**Task item**: Look through the lines below, find those with the word "Introduction", and copy them.

##### Exercise data

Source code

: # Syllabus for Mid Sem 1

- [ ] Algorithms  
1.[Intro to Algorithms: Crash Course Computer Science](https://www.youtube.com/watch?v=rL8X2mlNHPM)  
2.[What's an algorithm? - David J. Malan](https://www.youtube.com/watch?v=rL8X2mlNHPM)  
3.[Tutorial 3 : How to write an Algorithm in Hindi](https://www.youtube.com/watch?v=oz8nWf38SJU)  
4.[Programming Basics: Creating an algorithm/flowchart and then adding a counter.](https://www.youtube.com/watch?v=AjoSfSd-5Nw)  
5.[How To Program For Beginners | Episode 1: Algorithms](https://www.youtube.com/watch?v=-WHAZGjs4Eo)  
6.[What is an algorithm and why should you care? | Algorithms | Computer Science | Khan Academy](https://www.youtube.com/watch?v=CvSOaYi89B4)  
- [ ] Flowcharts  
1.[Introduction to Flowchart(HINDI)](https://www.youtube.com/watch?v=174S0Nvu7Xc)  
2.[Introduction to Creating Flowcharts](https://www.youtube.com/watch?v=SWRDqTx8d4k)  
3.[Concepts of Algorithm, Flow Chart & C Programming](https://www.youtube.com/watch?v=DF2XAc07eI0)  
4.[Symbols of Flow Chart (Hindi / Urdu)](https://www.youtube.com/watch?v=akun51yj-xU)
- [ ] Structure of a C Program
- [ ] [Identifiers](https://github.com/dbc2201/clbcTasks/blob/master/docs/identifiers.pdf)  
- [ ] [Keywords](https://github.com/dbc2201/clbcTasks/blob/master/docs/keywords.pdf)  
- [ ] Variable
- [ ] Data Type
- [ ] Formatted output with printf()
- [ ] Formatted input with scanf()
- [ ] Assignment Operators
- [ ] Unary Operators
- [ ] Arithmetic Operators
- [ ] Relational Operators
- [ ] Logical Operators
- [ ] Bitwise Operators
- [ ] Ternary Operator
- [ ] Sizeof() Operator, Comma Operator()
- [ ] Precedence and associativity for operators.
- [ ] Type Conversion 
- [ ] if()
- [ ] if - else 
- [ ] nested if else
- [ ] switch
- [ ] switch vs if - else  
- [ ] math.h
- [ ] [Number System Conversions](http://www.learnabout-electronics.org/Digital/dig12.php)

##########

**Solution to the problem**:
1.[Introduction to Flowchart(HINDI)](https://www.youtube.com/watch?v=174S0Nvu7Xc)  
2.[Introduction to Creating Flowcharts](https://www.youtube.com/watch?v=SWRDqTx8d4k)  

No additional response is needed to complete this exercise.